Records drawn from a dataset
⟨
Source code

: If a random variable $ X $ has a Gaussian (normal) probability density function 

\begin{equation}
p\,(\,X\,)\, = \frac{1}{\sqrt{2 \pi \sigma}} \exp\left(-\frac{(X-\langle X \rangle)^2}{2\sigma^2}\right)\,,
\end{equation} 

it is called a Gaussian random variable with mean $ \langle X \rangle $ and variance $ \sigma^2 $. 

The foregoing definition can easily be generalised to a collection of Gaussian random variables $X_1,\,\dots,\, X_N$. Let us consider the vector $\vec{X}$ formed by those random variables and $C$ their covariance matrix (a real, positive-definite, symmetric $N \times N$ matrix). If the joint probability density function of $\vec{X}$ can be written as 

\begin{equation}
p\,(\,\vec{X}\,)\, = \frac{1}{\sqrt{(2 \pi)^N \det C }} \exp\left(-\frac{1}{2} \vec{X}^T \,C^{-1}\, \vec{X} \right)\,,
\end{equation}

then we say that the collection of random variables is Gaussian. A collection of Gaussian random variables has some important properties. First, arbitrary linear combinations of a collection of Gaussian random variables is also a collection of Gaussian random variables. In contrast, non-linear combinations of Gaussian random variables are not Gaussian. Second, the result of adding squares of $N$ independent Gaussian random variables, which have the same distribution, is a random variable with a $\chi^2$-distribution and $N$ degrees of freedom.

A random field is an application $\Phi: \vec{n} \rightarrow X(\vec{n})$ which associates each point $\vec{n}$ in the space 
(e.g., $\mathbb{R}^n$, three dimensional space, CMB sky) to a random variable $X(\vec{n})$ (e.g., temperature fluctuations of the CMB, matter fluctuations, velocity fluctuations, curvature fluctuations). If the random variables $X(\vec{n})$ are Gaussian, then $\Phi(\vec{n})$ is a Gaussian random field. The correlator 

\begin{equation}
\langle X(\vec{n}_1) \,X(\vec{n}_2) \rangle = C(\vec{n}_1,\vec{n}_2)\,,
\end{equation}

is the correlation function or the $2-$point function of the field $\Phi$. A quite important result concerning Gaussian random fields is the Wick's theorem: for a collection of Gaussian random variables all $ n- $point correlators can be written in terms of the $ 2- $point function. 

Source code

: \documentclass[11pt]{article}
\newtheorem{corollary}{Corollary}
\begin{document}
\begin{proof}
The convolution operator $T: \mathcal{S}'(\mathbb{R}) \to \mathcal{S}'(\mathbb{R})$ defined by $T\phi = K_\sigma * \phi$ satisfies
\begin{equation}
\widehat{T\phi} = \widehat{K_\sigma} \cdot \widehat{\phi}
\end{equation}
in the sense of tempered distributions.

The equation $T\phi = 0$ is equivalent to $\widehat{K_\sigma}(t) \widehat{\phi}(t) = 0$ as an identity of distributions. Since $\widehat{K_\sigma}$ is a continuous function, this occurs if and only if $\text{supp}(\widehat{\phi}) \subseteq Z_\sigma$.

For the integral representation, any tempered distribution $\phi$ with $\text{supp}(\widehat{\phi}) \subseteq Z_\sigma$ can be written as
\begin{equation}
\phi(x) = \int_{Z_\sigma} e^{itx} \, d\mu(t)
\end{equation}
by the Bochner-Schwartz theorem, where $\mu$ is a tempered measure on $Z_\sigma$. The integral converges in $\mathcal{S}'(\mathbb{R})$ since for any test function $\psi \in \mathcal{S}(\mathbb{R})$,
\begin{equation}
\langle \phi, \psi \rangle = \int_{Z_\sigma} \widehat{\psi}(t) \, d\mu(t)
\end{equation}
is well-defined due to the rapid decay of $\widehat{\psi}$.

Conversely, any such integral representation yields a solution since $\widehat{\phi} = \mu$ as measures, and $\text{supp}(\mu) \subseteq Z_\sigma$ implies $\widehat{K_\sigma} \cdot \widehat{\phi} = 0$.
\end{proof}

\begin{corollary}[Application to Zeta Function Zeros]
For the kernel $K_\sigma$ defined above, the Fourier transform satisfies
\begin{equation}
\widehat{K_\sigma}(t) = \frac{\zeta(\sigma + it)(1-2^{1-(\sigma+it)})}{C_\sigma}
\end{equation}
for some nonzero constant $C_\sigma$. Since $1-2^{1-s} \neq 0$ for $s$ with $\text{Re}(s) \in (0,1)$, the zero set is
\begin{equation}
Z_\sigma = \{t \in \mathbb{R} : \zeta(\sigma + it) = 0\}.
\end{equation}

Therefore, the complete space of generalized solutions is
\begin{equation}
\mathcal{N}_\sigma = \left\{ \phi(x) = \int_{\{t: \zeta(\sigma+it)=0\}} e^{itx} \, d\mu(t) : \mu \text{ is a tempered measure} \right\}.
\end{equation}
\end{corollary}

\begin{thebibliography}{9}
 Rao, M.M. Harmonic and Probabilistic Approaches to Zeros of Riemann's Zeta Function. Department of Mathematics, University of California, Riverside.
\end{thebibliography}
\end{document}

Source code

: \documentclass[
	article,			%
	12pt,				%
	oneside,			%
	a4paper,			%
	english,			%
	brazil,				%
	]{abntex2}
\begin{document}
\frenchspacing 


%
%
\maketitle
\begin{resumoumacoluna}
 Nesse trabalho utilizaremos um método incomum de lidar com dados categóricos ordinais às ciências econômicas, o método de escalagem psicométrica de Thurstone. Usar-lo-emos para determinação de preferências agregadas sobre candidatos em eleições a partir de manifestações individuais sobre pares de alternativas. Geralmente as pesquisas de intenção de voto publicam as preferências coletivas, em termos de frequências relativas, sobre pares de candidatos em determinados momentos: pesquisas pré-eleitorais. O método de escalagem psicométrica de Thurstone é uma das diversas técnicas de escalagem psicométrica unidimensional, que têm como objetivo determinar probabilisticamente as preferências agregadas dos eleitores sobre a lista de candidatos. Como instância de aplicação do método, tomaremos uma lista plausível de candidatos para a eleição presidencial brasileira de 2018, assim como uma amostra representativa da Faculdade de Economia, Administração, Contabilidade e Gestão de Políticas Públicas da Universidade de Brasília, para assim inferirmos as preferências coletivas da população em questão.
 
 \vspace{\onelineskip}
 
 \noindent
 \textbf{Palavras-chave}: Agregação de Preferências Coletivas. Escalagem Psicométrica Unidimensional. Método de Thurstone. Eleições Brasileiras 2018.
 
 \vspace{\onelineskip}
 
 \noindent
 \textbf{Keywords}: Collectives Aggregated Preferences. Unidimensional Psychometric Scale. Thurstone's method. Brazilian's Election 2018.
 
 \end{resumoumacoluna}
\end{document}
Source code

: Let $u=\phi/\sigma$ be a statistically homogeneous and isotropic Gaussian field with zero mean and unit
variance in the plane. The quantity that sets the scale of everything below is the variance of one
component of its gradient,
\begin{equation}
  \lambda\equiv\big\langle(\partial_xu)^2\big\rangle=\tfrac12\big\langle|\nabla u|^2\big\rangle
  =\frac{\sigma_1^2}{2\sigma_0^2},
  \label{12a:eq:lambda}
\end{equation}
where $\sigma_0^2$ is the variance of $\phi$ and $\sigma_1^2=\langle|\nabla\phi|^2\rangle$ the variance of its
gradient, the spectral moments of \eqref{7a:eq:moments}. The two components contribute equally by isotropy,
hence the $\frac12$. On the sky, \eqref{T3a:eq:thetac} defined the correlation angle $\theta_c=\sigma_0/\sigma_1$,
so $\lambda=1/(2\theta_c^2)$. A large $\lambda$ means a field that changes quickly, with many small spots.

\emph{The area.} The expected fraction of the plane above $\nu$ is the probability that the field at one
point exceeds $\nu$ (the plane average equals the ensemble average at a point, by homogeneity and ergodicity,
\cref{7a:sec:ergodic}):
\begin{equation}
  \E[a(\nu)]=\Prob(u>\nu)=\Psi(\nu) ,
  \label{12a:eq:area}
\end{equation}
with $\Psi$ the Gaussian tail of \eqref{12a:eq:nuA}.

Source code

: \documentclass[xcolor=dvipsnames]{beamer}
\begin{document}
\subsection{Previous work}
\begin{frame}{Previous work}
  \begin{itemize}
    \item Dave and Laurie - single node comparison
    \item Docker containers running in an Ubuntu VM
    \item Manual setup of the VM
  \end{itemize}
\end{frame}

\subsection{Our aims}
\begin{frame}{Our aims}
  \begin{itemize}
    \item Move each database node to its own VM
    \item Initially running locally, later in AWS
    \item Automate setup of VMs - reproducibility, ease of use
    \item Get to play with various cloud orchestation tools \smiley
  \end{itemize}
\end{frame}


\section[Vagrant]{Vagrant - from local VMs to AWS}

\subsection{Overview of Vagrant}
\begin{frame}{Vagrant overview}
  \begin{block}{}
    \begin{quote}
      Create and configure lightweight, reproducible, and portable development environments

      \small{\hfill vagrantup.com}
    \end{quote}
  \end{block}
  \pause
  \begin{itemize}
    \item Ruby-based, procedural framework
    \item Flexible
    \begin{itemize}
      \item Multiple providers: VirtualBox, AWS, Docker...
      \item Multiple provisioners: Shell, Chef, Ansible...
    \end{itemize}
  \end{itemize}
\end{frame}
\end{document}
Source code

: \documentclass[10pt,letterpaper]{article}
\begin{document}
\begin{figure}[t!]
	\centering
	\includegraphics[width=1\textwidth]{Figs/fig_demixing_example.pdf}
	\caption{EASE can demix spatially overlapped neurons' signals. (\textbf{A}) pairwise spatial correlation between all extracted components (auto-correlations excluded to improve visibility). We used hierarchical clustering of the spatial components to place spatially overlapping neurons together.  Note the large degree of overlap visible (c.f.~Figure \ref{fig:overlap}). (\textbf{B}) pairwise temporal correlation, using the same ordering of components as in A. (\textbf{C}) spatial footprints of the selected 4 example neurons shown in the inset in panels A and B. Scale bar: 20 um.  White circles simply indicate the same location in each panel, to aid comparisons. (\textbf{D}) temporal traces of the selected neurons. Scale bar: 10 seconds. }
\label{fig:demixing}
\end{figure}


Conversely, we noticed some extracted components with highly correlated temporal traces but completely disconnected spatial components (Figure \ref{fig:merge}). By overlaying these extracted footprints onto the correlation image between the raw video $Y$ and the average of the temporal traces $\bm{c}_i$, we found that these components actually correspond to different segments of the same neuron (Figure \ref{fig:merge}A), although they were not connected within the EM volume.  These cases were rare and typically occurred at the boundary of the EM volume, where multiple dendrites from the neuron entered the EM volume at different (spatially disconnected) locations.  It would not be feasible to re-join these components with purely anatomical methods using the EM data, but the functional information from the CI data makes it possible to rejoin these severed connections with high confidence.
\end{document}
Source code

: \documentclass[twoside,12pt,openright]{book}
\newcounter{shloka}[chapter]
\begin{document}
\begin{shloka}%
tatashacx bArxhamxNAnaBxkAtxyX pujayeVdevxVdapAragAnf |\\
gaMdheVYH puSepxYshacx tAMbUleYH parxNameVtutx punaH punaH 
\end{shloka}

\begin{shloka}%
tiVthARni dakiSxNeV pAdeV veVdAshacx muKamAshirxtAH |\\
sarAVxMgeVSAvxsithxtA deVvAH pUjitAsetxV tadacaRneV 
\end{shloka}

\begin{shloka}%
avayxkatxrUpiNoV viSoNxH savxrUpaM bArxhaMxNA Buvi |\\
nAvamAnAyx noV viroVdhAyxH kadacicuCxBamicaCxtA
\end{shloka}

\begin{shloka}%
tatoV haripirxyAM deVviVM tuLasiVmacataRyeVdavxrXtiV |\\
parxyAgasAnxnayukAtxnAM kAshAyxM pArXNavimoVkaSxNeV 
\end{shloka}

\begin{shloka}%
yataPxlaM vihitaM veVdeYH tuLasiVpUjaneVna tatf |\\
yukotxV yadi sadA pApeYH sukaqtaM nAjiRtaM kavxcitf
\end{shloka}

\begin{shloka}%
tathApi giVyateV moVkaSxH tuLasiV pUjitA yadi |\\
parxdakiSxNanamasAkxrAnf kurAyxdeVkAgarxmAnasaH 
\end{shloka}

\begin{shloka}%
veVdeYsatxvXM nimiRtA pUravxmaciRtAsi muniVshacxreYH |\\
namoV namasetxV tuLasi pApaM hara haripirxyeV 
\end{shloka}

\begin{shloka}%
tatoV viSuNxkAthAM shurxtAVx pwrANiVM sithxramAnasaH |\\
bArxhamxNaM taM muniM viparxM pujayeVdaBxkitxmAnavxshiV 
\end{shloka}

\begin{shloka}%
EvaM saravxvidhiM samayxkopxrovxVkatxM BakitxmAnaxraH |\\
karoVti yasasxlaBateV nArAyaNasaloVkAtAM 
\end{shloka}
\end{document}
⟩
▶ **Task directions**:
For the word "Docker", say how many lines of the records above contain it. Reply with the number alone.

▶ **Task solution**:
2